Сторонники “политики предопределенности”, настаивающие, будто политические основы неизменны, сеют неуверенность в том, каковы в действительности эти основы. Если мы считаем будущее естественным порождением хорошего политического строя, то нет и нужды знать, каков этот строй, чем именно хорош, почему он устойчив и как его можно усовершенствовать. История может и должна быть осмыслена с политических позиций – в том смысле, что она открывает пространство между “предопределенностью” и “вечностью”, удерживая нас от дрейфа от одной к другой и помогая понять, когда именно мы способны изменить положение.

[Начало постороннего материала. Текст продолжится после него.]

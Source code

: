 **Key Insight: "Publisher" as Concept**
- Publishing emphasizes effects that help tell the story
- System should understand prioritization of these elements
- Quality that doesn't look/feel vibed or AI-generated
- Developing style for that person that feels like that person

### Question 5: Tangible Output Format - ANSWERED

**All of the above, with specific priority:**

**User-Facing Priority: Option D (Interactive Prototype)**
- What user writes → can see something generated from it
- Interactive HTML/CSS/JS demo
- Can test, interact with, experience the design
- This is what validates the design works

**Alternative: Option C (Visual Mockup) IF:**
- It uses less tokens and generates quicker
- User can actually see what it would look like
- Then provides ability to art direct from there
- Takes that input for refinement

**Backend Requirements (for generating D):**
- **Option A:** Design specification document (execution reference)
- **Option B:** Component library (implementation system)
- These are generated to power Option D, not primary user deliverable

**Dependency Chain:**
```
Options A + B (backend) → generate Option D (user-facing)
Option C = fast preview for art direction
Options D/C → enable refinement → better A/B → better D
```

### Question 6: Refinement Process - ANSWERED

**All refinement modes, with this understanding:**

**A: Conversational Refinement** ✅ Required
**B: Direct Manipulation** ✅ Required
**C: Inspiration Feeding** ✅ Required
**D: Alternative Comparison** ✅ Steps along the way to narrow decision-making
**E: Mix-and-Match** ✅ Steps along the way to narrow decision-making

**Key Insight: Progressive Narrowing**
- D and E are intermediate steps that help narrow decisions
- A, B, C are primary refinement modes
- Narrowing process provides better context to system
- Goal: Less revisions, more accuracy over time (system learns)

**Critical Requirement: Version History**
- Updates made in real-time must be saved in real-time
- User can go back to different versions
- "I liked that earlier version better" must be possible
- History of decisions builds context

Когда мы расстаемся с “предопределенностью” и сталкиваемся с “вечностью”, знание о распаде может послужить нам руководством по ремонту. Размывание основ покажет, что сохраняет устойчивость, что можно укрепить или перестроить, что должно быть переосмыслено. Поскольку понимание облекает силой, в названиях глав я предложил варианты: индивидуализм или тоталитаризм, сменяемость власти или крах, интеграция или империя, обновление или вечность, истина или ложь, равенство или олигархия. Таким образом, индивидуализм, прочность, кооперация, стремление к новому, честность и справедливость выступают политическими добродетелями. Эти качества – не только трюизмы или предпочтения, но и (подобно материальным силам) исторические факты. Добродетели неотделимы от институтов, которые они вдохновляют и питают.

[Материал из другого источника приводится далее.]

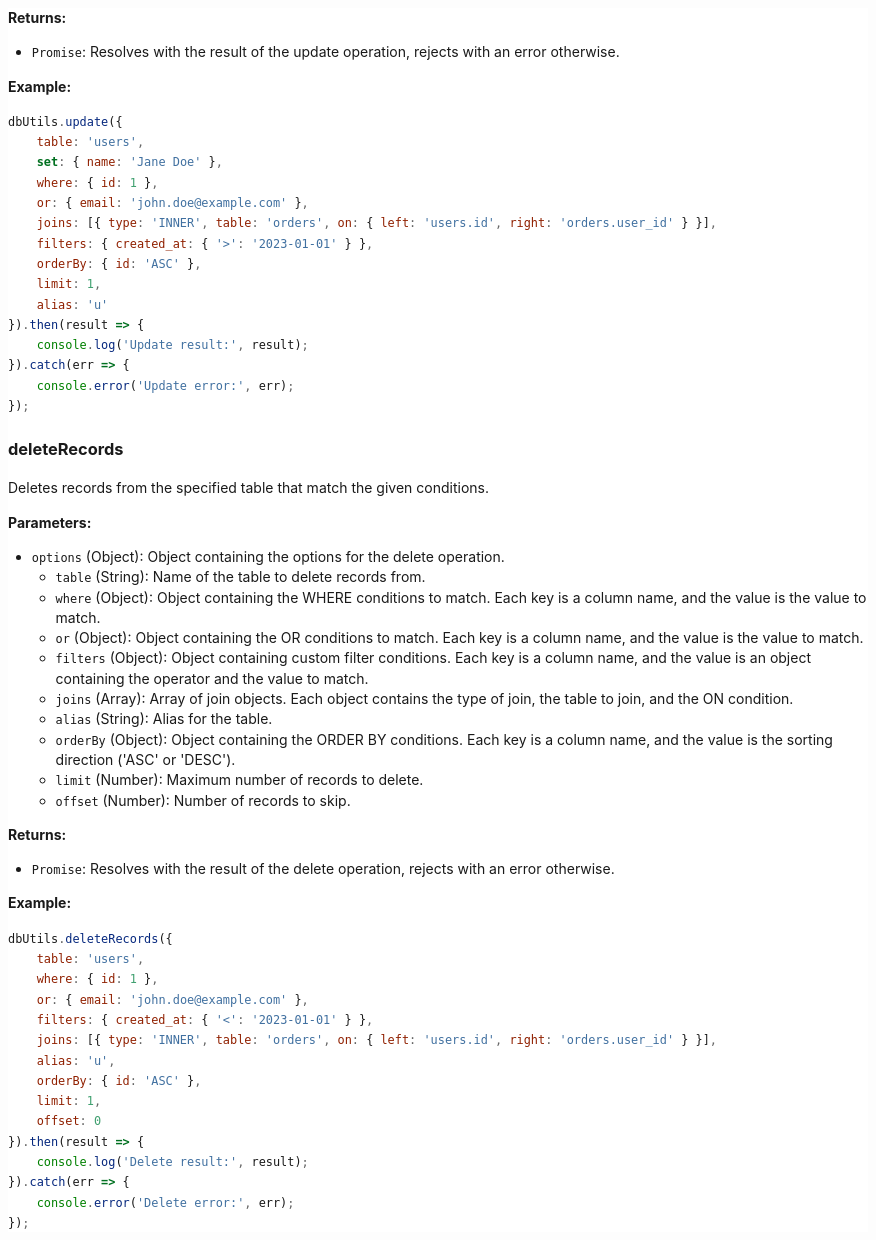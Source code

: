 **Returns:**
- `Promise`: Resolves with the result of the update operation, rejects with an error otherwise.

**Example:**

```javascript
dbUtils.update({
    table: 'users',
    set: { name: 'Jane Doe' },
    where: { id: 1 },
    or: { email: 'john.doe@example.com' },
    joins: [{ type: 'INNER', table: 'orders', on: { left: 'users.id', right: 'orders.user_id' } }],
    filters: { created_at: { '>': '2023-01-01' } },
    orderBy: { id: 'ASC' },
    limit: 1,
    alias: 'u'
}).then(result => {
    console.log('Update result:', result);
}).catch(err => {
    console.error('Update error:', err);
});
```

### deleteRecords

Deletes records from the specified table that match the given conditions.

**Parameters:**
- `options` (Object): Object containing the options for the delete operation.
    - `table` (String): Name of the table to delete records from.
    - `where` (Object): Object containing the WHERE conditions to match. Each key is a column name, and the value is the value to match.
    - `or` (Object): Object containing the OR conditions to match. Each key is a column name, and the value is the value to match.
    - `filters` (Object): Object containing custom filter conditions. Each key is a column name, and the value is an object containing the operator and the value to match.
    - `joins` (Array): Array of join objects. Each object contains the type of join, the table to join, and the ON condition.
    - `alias` (String): Alias for the table.
    - `orderBy` (Object): Object containing the ORDER BY conditions. Each key is a column name, and the value is the sorting direction ('ASC' or 'DESC').
    - `limit` (Number): Maximum number of records to delete.
    - `offset` (Number): Number of records to skip.

**Returns:**
- `Promise`: Resolves with the result of the delete operation, rejects with an error otherwise.

**Example:**

```javascript
dbUtils.deleteRecords({
    table: 'users',
    where: { id: 1 },
    or: { email: 'john.doe@example.com' },
    filters: { created_at: { '<': '2023-01-01' } },
    joins: [{ type: 'INNER', table: 'orders', on: { left: 'users.id', right: 'orders.user_id' } }],
    alias: 'u',
    orderBy: { id: 'ASC' },
    limit: 1,
    offset: 0
}).then(result => {
    console.log('Delete result:', result);
}).catch(err => {
    console.error('Delete error:', err);
});
```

Институт должен прививать определенные этические представления. В то же время сам институт зависит от таких представлений. Чтобы институты процветали, они нуждаются в добродетелях. Для культивирования добродетелей нужны институты. Этический вопрос – что есть добро и зло в общественной жизни – невозможно отделить от исторического исследования ее устройства. “Политика предопределенности” и “политика вечности” изображают добродетели ненужными и даже смешными. “Предопределенность” настаивает, что добро существует и распространяется понятным и предсказуемым образом, а “вечность” уверяет нас, что зло – всегда нечто внешнее по отношению к нам, что мы – всегда невинные его жертвы.
Если мы хотим получить более полное представление о добре и зле, нам придется реанимировать историю.
Глава 1. 2011 год: индивидуализм или тоталитаризм?
Ведь закон хранит страну, а беззаконие губит.
“Сага о Ньяле”, около 1280 года
[1] Пер. С. Кацнельсона. – Прим. пер.
Суверенен тот, кто принимает решение о чрезвычайном положении.
Карл Шмитт, 1922 год
[2] Пер. Ю. Коринца. – Прим. пер.
Идея “политики предопределенности” в том, что идей нет. Те, кто находится под влиянием “политики предопределенности”, отрицают, что идеи важны, и это лишь доказывает, что они во власти могущественной идеи. На флаге “политики предопределенности” написано: альтернатив не существует. А согласиться с этим – значит отвергнуть личную ответственность за способность видеть историю и творить перемены. Жизнь превращается в неосознаваемый путь к заранее выбранному и оплаченному месту на кладбище.
“Вечность” восстает из “предопределенности”, как дух из склепа. Капиталистический вариант “политики предопределенности” (рыночная экономика – это заменитель политики) порождает экономическое неравенство, подрывающее веру в прогресс. Когда социальные лифты застревают, “предопределенность” сменяется “вечностью”, а демократия уступает место олигархии. Олигарх рассказывает небылицы о беспорочном прошлом (может быть, вооружившись фашистскими идеями) и предлагает фиктивную защиту действительно страдающим людям. Вера в то, что техника и технология служат делу освобождения, облегчает ему исполнение этой роли. По мере того, как сосредоточенность уступает место рассеянности, будущее растворяется в печали касательно настоящего, а “вечность” превращается в обыденность. Олигарх из вымышленного мира переходит в настоящую политику и правит, прикрываясь мифом и провоцируя кризис. В 2010-х годах один из таких людей, Владимир Путин, помог другому – Дональду Трампу – пройти путь от фикции до реальной власти.
Россия первой пришла к “политике вечности”, и, экспортируя ее за рубеж, российские лидеры защищают себя и оберегают свое богатство. Олигарх-аншеф Владимир Путин выбрал себе в учителя философа-фашиста Ивана Ильина. Чеслав Милош в 1953 году писал, что “лишь в середине XX века жители многих европейских стран пришли – как правило, через страдание – к пониманию, что сложные, трудные философские книги прямо влияют на их судьбу”. Иван Ильин – автор некоторых из имеющих теперь большой вес философских книг. Воскрешение в 1990–2000-х годах российскими властями умершего в 1954 году Ильина вернуло в оборот его книги. Именно в то время фашизм, взятый на вооружение олигархами, помог лидерам страны совершить поворот от “предопределенности” к “вечности”.